TASK INSTRUCTIONS. Reading the records below, how many lines contain "StoreHome"? Respond with a number and nothing else.

MATERIAL PROVIDED.
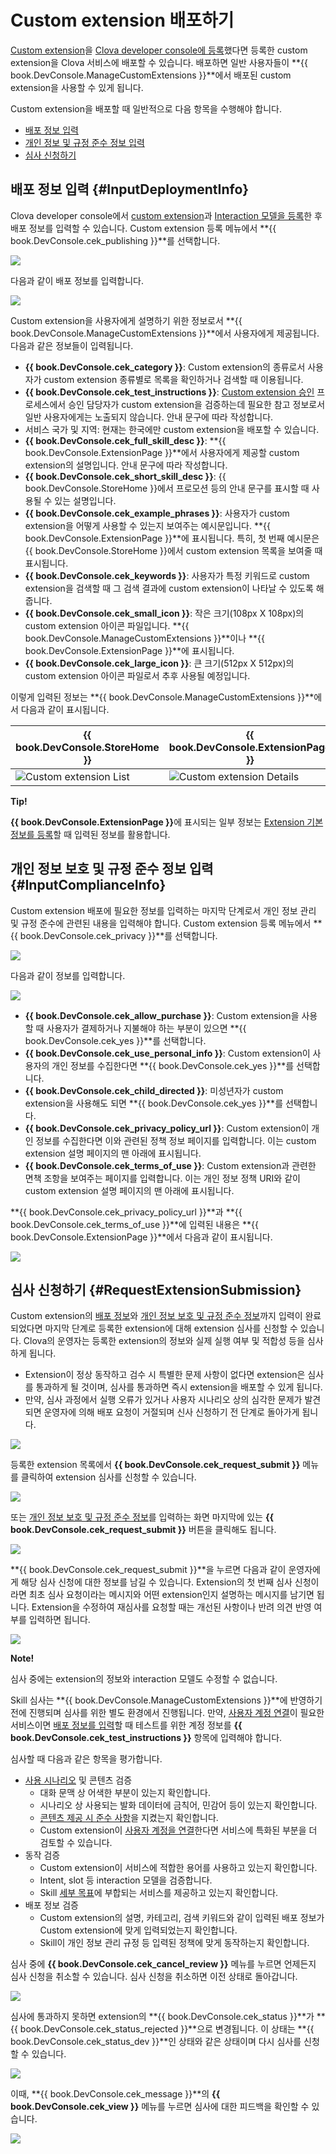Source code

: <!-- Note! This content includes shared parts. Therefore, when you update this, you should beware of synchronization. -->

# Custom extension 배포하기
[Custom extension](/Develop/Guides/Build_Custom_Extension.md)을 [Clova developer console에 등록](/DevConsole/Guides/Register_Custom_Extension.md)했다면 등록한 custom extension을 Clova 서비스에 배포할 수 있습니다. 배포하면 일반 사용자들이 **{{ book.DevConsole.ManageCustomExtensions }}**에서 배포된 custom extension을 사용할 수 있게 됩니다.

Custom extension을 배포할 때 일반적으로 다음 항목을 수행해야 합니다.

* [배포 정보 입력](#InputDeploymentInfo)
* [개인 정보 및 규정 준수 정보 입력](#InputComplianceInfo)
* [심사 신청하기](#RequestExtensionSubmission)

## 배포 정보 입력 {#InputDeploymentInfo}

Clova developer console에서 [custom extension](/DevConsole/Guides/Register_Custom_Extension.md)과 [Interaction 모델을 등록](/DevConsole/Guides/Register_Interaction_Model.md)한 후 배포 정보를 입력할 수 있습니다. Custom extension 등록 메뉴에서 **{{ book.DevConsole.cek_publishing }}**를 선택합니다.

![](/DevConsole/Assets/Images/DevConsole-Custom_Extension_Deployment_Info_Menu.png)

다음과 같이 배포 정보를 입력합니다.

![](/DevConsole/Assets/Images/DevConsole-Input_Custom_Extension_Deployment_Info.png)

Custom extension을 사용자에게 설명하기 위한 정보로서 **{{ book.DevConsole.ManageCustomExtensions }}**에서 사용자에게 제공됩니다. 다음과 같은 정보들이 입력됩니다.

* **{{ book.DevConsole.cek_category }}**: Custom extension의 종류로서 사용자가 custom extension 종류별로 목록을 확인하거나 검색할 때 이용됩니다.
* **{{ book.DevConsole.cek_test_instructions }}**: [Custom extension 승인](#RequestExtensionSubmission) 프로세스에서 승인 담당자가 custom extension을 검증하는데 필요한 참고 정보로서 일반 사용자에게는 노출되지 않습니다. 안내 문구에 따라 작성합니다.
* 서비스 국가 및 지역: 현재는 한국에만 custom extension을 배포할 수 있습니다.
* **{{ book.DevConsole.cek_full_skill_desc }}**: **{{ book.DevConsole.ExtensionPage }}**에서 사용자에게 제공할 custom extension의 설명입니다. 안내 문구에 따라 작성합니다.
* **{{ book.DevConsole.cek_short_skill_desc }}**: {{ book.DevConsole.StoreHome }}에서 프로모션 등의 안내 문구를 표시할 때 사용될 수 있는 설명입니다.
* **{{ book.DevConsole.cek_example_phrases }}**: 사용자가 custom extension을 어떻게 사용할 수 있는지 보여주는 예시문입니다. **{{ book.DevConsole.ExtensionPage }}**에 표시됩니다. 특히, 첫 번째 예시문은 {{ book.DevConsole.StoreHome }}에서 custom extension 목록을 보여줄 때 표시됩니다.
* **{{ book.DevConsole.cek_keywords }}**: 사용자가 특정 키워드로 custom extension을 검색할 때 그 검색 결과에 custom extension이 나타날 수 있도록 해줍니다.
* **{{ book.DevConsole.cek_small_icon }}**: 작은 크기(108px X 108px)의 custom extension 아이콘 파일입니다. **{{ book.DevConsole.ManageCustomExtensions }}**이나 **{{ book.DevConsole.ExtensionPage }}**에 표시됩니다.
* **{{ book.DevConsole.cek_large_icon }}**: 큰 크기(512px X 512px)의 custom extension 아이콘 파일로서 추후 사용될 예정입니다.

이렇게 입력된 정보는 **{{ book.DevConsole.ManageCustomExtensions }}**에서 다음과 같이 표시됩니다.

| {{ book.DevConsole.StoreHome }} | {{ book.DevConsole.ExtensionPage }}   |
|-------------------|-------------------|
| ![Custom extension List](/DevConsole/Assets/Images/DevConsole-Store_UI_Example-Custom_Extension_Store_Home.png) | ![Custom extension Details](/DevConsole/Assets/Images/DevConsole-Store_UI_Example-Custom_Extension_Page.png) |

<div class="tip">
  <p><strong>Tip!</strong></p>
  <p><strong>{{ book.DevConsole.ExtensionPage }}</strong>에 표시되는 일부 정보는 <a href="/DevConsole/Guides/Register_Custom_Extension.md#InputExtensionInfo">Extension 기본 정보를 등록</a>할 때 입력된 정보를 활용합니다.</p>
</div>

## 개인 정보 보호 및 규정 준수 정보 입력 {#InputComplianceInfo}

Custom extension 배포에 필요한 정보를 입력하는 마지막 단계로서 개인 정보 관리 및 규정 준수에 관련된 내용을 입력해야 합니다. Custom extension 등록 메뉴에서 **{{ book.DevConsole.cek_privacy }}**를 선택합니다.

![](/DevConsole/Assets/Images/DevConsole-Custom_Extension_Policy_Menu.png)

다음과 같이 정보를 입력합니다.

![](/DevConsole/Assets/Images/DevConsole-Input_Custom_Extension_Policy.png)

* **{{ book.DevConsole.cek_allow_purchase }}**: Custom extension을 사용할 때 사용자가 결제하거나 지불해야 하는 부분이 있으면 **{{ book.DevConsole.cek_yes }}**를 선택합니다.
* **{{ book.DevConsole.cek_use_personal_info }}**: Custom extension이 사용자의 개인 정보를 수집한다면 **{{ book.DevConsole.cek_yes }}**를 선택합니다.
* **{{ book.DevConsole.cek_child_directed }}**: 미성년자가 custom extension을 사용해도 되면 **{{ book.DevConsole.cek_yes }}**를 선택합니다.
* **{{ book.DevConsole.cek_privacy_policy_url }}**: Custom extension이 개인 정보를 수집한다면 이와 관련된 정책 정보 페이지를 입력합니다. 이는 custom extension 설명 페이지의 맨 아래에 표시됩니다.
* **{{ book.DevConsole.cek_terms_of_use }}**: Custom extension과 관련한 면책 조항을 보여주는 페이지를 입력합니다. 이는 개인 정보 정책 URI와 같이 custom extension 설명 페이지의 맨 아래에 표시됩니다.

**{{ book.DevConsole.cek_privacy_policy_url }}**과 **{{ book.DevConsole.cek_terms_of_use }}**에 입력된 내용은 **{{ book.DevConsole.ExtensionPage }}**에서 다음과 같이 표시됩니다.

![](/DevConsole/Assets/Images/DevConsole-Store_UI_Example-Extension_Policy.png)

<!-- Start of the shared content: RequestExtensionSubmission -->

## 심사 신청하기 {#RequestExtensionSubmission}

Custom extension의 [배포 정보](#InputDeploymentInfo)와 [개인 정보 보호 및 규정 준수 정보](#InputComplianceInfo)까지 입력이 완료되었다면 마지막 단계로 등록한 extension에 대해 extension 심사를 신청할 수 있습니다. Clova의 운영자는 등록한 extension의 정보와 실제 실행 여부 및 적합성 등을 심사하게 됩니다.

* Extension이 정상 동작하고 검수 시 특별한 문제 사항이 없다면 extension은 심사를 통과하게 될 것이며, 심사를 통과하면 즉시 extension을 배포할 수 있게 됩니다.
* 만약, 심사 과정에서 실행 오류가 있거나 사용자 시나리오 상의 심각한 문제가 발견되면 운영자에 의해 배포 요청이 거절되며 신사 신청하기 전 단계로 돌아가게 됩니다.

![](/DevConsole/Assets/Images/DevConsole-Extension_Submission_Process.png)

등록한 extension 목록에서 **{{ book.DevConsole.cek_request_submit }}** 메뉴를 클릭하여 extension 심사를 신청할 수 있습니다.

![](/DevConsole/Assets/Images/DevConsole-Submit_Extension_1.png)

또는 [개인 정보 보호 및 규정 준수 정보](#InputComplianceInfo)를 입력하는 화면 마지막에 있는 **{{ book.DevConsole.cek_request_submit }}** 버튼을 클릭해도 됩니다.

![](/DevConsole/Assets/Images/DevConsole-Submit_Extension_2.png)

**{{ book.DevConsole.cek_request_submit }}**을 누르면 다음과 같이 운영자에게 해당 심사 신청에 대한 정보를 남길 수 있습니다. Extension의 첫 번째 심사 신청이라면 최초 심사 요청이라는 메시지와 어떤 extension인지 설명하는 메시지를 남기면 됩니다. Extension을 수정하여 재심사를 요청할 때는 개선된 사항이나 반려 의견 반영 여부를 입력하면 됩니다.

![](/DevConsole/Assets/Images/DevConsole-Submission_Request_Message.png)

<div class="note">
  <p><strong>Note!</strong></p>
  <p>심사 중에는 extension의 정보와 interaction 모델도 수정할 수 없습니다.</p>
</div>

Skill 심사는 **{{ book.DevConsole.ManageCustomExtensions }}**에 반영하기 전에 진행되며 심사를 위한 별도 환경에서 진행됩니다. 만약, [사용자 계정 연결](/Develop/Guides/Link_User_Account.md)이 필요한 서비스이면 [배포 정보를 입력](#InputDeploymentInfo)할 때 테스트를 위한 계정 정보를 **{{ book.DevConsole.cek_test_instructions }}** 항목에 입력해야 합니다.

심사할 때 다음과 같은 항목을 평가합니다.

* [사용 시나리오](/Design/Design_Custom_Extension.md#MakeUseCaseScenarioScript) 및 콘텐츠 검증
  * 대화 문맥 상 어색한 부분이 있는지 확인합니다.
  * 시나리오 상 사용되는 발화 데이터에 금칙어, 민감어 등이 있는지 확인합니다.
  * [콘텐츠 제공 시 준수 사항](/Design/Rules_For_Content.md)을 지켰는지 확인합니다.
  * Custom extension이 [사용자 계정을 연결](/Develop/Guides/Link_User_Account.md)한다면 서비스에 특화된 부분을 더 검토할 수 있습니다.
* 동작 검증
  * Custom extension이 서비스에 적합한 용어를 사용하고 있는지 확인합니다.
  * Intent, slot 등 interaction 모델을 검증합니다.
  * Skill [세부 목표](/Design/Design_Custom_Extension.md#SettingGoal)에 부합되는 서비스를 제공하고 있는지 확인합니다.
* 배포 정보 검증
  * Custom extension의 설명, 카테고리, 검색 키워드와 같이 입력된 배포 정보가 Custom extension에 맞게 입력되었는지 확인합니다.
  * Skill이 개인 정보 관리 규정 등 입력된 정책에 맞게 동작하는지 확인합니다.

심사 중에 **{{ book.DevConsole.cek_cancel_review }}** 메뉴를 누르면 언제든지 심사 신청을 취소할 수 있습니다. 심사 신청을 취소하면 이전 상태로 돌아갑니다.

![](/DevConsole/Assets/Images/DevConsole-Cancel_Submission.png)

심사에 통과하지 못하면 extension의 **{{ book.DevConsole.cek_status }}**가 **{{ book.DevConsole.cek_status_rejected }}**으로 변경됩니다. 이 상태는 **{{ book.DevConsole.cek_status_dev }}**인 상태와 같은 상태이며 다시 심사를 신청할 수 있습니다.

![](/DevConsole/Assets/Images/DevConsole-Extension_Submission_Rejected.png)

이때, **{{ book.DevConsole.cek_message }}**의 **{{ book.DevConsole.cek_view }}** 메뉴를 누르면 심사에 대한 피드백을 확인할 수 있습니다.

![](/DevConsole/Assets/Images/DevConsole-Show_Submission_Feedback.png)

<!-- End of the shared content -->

THE ANSWER. 3